## Goal of the exercise
Could you retype the whole listing word for word and drop the images?

## Working data
/---
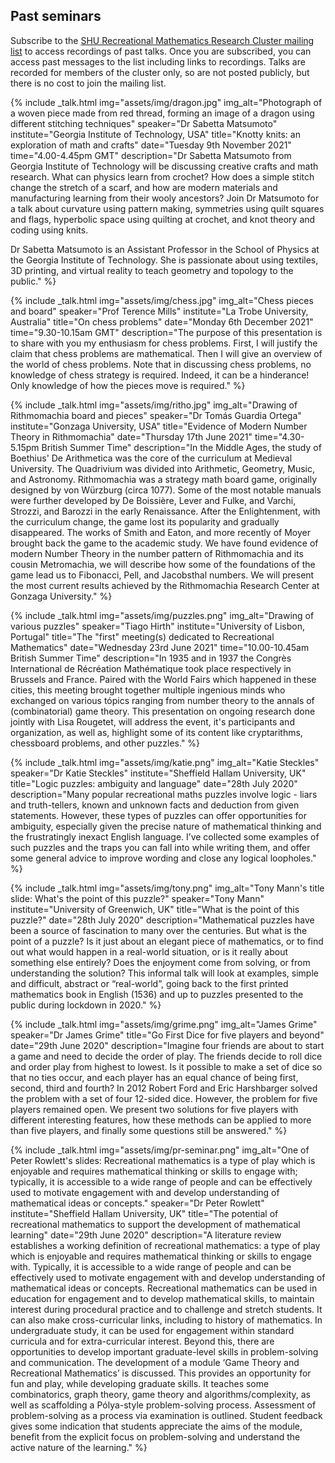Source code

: ## Past seminars

Subscribe to the [SHU Recreational Mathematics Research Cluster mailing list](https://www.google.com/url?q=https%3A%2F%2Fwww.jiscmail.ac.uk%2FSHU-RMRC&sa=D&sntz=1&usg=AFQjCNENE6mx8ZdEZVSckovetPHsqedVoA) to access recordings of past talks. Once you are subscribed, you can access past messages to the list including links to recordings. Talks are recorded for members of the cluster only, so are not posted publicly, but there is no cost to join the mailing list. 

<div class='talks'>

{% include _talk.html
    img="assets/img/dragon.jpg"
    img_alt="Photograph of a woven piece made from red thread, forming an image of a dragon using different stitching techniques"
    speaker="Dr Sabetta Matsumoto"
    institute="Georgia Institute of Technology, USA"
    title="Knotty knits: an exploration of math and crafts"
    date="Tuesday 9th November 2021"
    time="4.00-4.45pm GMT"
    description="Dr Sabetta Matsumoto from Georgia Institute of Technology will be discussing creative crafts and math research. What can physics learn from crochet? How does a simple stitch change the stretch of a scarf, and how are modern materials and manufacturing learning from their wooly ancestors? Join Dr Matsumoto for a talk about curvature using pattern making, symmetries using quilt squares and flags, hyperbolic space using quilting at crochet, and knot theory and coding using knits.

Dr Sabetta Matsumoto is an Assistant Professor in the School of Physics at the Georgia Institute of Technology. She is passionate about using textiles, 3D printing, and virtual reality to teach geometry and topology to the public."
%}

{% include _talk.html
    img="assets/img/chess.jpg"
    img_alt="Chess pieces and board"
    speaker="Prof Terence Mills"
    institute="La Trobe University, Australia"
    title="On chess problems"
    date="Monday 6th December 2021"
    time="9.30-10.15am GMT"
    description="The purpose of this presentation is to share with you my enthusiasm for chess problems. First, I will justify the claim that chess problems are mathematical. Then I will give an overview of the world of chess problems. Note that in discussing chess problems, no knowledge of chess strategy is required. Indeed, it can be a hinderance! Only knowledge of how the pieces move is required."
%}
    
    
{% include _talk.html
    img="assets/img/ritho.jpg"
    img_alt="Drawing of Rithmomachia board and pieces"
    speaker="Dr Tomás Guardia Ortega"
    institute="Gonzaga University, USA"
    title="Evidence of Modern Number Theory in Rithmomachia"
    date="Thursday 17th June 2021"
    time="4.30-5.15pm British Summer Time"
    description="In the Middle Ages, the study of Boethius' De Arithmetica was the core of the curriculum at Medieval University. The Quadrivium was divided into Arithmetic, Geometry, Music, and Astronomy. Rithmomachia was a strategy math board game, originally designed by von Würzburg (circa 1077). Some of the most notable manuals were further developed by De Boissière, Lever and Fulke, and Varchi, Strozzi, and Barozzi in the early Renaissance. After the Enlightenment, with the curriculum change, the game lost its popularity and gradually disappeared. The works of Smith and Eaton, and more recently of Moyer brought back the game to the academic study. We have found evidence of modern Number Theory in the number pattern of Rithmomachia and its cousin Metromachia, we will describe how some of the foundations of the game lead us to Fibonacci, Pell, and Jacobsthal numbers. We will present the most current results achieved by the Rithmomachia Research Center at Gonzaga University."
%}

{% include _talk.html
    img="assets/img/puzzles.png"
    img_alt="Drawing of various puzzles"
    speaker="Tiago Hirth"
    institute="University of Lisbon, Portugal"
    title="The \"first\" meeting(s) dedicated to Recreational Mathematics"
    date="Wednesday 23rd June 2021"
    time="10.00-10.45am British Summer Time"
    description="In 1935 and in 1937 the Congrès International de Récréation Mathématique took place respectively in Brussels and France. Paired with the World Fairs which happened in these cities, this meeting brought together multiple ingenious minds who exchanged on various tópics ranging from number theory to the annals of (combinatorial) game theory. This presentation on ongoing research done jointly with Lisa Rougetet, will address the event, it's participants and organization, as well as, highlight some of its content like cryptarithms, chessboard problems, and other puzzles."
%}

{% include _talk.html
    img="assets/img/katie.png"
    img_alt="Katie Steckles"
    speaker="Dr Katie Steckles"
    institute="Sheffield Hallam University, UK"
    title="Logic puzzles: ambiguity and language"
    date="28th July 2020"
    description="Many popular recreational maths puzzles involve logic - liars and truth-tellers, known and unknown facts and deduction from given statements. However, these types of puzzles can offer opportunities for ambiguity, especially given the precise nature of mathematical thinking and the frustratingly inexact English language. I’ve collected some examples of such puzzles and the traps you can fall into while writing them, and offer some general advice to improve wording and close any logical loopholes."
%}

{% include _talk.html
    img="assets/img/tony.png"
    img_alt="Tony Mann's title slide: What's the point of this puzzle?"
    speaker="Tony Mann"
    institute="University of Greenwich, UK"
    title="What is the point of this puzzle?"
    date="28th July 2020"
    description="Mathematical puzzles have been a source of fascination to many over the centuries. But what is the point of a puzzle? Is it just about an elegant piece of mathematics, or to find out what would happen in a real-world situation, or is it really about something else entirely? Does the enjoyment come from solving, or from understanding the solution? This informal talk will look at examples, simple and difficult, abstract or “real-world”, going back to the first printed mathematics book in English (1536) and up to puzzles presented to the public during lockdown in 2020."
%}

{% include _talk.html
    img="assets/img/grime.png"
    img_alt="James Grime"
    speaker="Dr James Grime"
    title="Go First Dice for five players and beyond"
    date="29th June 2020"
    description="Imagine four friends are about to start a game and need to decide the order of play. The friends decide to roll dice and order play from highest to lowest. Is it possible to make a set of dice so that no ties occur, and each player has an equal chance of being first, second, third and fourth? In 2012 Robert Ford and Eric Harshbarger solved the problem with a set of four 12-sided dice. However, the problem for five players remained open. We present two solutions for five players with different interesting features, how these methods can be applied to more than five players, and finally some questions still be answered."
%}

{% include _talk.html
    img="assets/img/pr-seminar.png"
    img_alt="One of Peter Rowlett's slides: Recreational mathematics is a type of play which is enjoyable and requires mathematical thinking or skills to engage with; typically, it is accessible to a wide range of people and can be effectively used to motivate engagement with and develop understanding of mathematical ideas or concepts."
    speaker="Dr Peter Rowlett"
    institute="Sheffield Hallam University, UK"
    title="The potential of recreational mathematics to support the development of mathematical learning"
    date="29th June 2020"
    description="A literature review establishes a working definition of recreational mathematics: a type of play which is enjoyable and requires mathematical thinking or skills to engage with. Typically, it is accessible to a wide range of people and can be effectively used to motivate engagement with and develop understanding of mathematical ideas or concepts. Recreational mathematics can be used in education for engagement and to develop mathematical skills, to maintain interest during procedural practice and to challenge and stretch students. It can also make cross-curricular links, including to history of mathematics. In undergraduate study, it can be used for engagement within standard curricula and for extra-curricular interest. Beyond this, there are opportunities to develop important graduate-level skills in problem-solving and communication. The development of a module ‘Game Theory and Recreational Mathematics’ is discussed. This provides an opportunity for fun and play, while developing graduate skills. It teaches some combinatorics, graph theory, game theory and algorithms/complexity, as well as scaffolding a Pólya-style problem-solving process. Assessment of problem-solving as a process via examination is outlined. Student feedback gives some indication that students appreciate the aims of the module, benefit from the explicit focus on problem-solving and understand the active nature of the learning."
%}

</div>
\---
## Result of the exercise
Source code

: ## Past seminars

Subscribe to the [SHU Recreational Mathematics Research Cluster mailing list](https://www.google.com/url?q=https%3A%2F%2Fwww.jiscmail.ac.uk%2FSHU-RMRC&sa=D&sntz=1&usg=AFQjCNENE6mx8ZdEZVSckovetPHsqedVoA) to access recordings of past talks. Once you are subscribed, you can access past messages to the list including links to recordings. Talks are recorded for members of the cluster only, so are not posted publicly, but there is no cost to join the mailing list. 

<div class='talks'>

{% include _talk.html
    img="assets/img/dragon.jpg"
    img_alt="Photograph of a woven piece made from red thread, forming an image of a dragon using different stitching techniques"
    speaker="Dr Sabetta Matsumoto"
    institute="Georgia Institute of Technology, USA"
    title="Knotty knits: an exploration of math and crafts"
    date="Tuesday 9th November 2021"
    time="4.00-4.45pm GMT"
    description="Dr Sabetta Matsumoto from Georgia Institute of Technology will be discussing creative crafts and math research. What can physics learn from crochet? How does a simple stitch change the stretch of a scarf, and how are modern materials and manufacturing learning from their wooly ancestors? Join Dr Matsumoto for a talk about curvature using pattern making, symmetries using quilt squares and flags, hyperbolic space using quilting at crochet, and knot theory and coding using knits.

Dr Sabetta Matsumoto is an Assistant Professor in the School of Physics at the Georgia Institute of Technology. She is passionate about using textiles, 3D printing, and virtual reality to teach geometry and topology to the public."
%}

{% include _talk.html
    img="assets/img/chess.jpg"
    img_alt="Chess pieces and board"
    speaker="Prof Terence Mills"
    institute="La Trobe University, Australia"
    title="On chess problems"
    date="Monday 6th December 2021"
    time="9.30-10.15am GMT"
    description="The purpose of this presentation is to share with you my enthusiasm for chess problems. First, I will justify the claim that chess problems are mathematical. Then I will give an overview of the world of chess problems. Note that in discussing chess problems, no knowledge of chess strategy is required. Indeed, it can be a hinderance! Only knowledge of how the pieces move is required."
%}
    
    
{% include _talk.html
    img="assets/img/ritho.jpg"
    img_alt="Drawing of Rithmomachia board and pieces"
    speaker="Dr Tomás Guardia Ortega"
    institute="Gonzaga University, USA"
    title="Evidence of Modern Number Theory in Rithmomachia"
    date="Thursday 17th June 2021"
    time="4.30-5.15pm British Summer Time"
    description="In the Middle Ages, the study of Boethius' De Arithmetica was the core of the curriculum at Medieval University. The Quadrivium was divided into Arithmetic, Geometry, Music, and Astronomy. Rithmomachia was a strategy math board game, originally designed by von Würzburg (circa 1077). Some of the most notable manuals were further developed by De Boissière, Lever and Fulke, and Varchi, Strozzi, and Barozzi in the early Renaissance. After the Enlightenment, with the curriculum change, the game lost its popularity and gradually disappeared. The works of Smith and Eaton, and more recently of Moyer brought back the game to the academic study. We have found evidence of modern Number Theory in the number pattern of Rithmomachia and its cousin Metromachia, we will describe how some of the foundations of the game lead us to Fibonacci, Pell, and Jacobsthal numbers. We will present the most current results achieved by the Rithmomachia Research Center at Gonzaga University."
%}

{% include _talk.html
    img="assets/img/puzzles.png"
    img_alt="Drawing of various puzzles"
    speaker="Tiago Hirth"
    institute="University of Lisbon, Portugal"
    title="The \"first\" meeting(s) dedicated to Recreational Mathematics"
    date="Wednesday 23rd June 2021"
    time="10.00-10.45am British Summer Time"
    description="In 1935 and in 1937 the Congrès International de Récréation Mathématique took place respectively in Brussels and France. Paired with the World Fairs which happened in these cities, this meeting brought together multiple ingenious minds who exchanged on various tópics ranging from number theory to the annals of (combinatorial) game theory. This presentation on ongoing research done jointly with Lisa Rougetet, will address the event, it's participants and organization, as well as, highlight some of its content like cryptarithms, chessboard problems, and other puzzles."
%}

{% include _talk.html
    img="assets/img/katie.png"
    img_alt="Katie Steckles"
    speaker="Dr Katie Steckles"
    institute="Sheffield Hallam University, UK"
    title="Logic puzzles: ambiguity and language"
    date="28th July 2020"
    description="Many popular recreational maths puzzles involve logic - liars and truth-tellers, known and unknown facts and deduction from given statements. However, these types of puzzles can offer opportunities for ambiguity, especially given the precise nature of mathematical thinking and the frustratingly inexact English language. I’ve collected some examples of such puzzles and the traps you can fall into while writing them, and offer some general advice to improve wording and close any logical loopholes."
%}

{% include _talk.html
    img="assets/img/tony.png"
    img_alt="Tony Mann's title slide: What's the point of this puzzle?"
    speaker="Tony Mann"
    institute="University of Greenwich, UK"
    title="What is the point of this puzzle?"
    date="28th July 2020"
    description="Mathematical puzzles have been a source of fascination to many over the centuries. But what is the point of a puzzle? Is it just about an elegant piece of mathematics, or to find out what would happen in a real-world situation, or is it really about something else entirely? Does the enjoyment come from solving, or from understanding the solution? This informal talk will look at examples, simple and difficult, abstract or “real-world”, going back to the first printed mathematics book in English (1536) and up to puzzles presented to the public during lockdown in 2020."
%}

{% include _talk.html
    img="assets/img/grime.png"
    img_alt="James Grime"
    speaker="Dr James Grime"
    title="Go First Dice for five players and beyond"
    date="29th June 2020"
    description="Imagine four friends are about to start a game and need to decide the order of play. The friends decide to roll dice and order play from highest to lowest. Is it possible to make a set of dice so that no ties occur, and each player has an equal chance of being first, second, third and fourth? In 2012 Robert Ford and Eric Harshbarger solved the problem with a set of four 12-sided dice. However, the problem for five players remained open. We present two solutions for five players with different interesting features, how these methods can be applied to more than five players, and finally some questions still be answered."
%}

{% include _talk.html
    img="assets/img/pr-seminar.png"
    img_alt="One of Peter Rowlett's slides: Recreational mathematics is a type of play which is enjoyable and requires mathematical thinking or skills to engage with; typically, it is accessible to a wide range of people and can be effectively used to motivate engagement with and develop understanding of mathematical ideas or concepts."
    speaker="Dr Peter Rowlett"
    institute="Sheffield Hallam University, UK"
    title="The potential of recreational mathematics to support the development of mathematical learning"
    date="29th June 2020"
    description="A literature review establishes a working definition of recreational mathematics: a type of play which is enjoyable and requires mathematical thinking or skills to engage with. Typically, it is accessible to a wide range of people and can be effectively used to motivate engagement with and develop understanding of mathematical ideas or concepts. Recreational mathematics can be used in education for engagement and to develop mathematical skills, to maintain interest during procedural practice and to challenge and stretch students. It can also make cross-curricular links, including to history of mathematics. In undergraduate study, it can be used for engagement within standard curricula and for extra-curricular interest. Beyond this, there are opportunities to develop important graduate-level skills in problem-solving and communication. The development of a module ‘Game Theory and Recreational Mathematics’ is discussed. This provides an opportunity for fun and play, while developing graduate skills. It teaches some combinatorics, graph theory, game theory and algorithms/complexity, as well as scaffolding a Pólya-style problem-solving process. Assessment of problem-solving as a process via examination is outlined. Student feedback gives some indication that students appreciate the aims of the module, benefit from the explicit focus on problem-solving and understand the active nature of the learning."
%}

</div>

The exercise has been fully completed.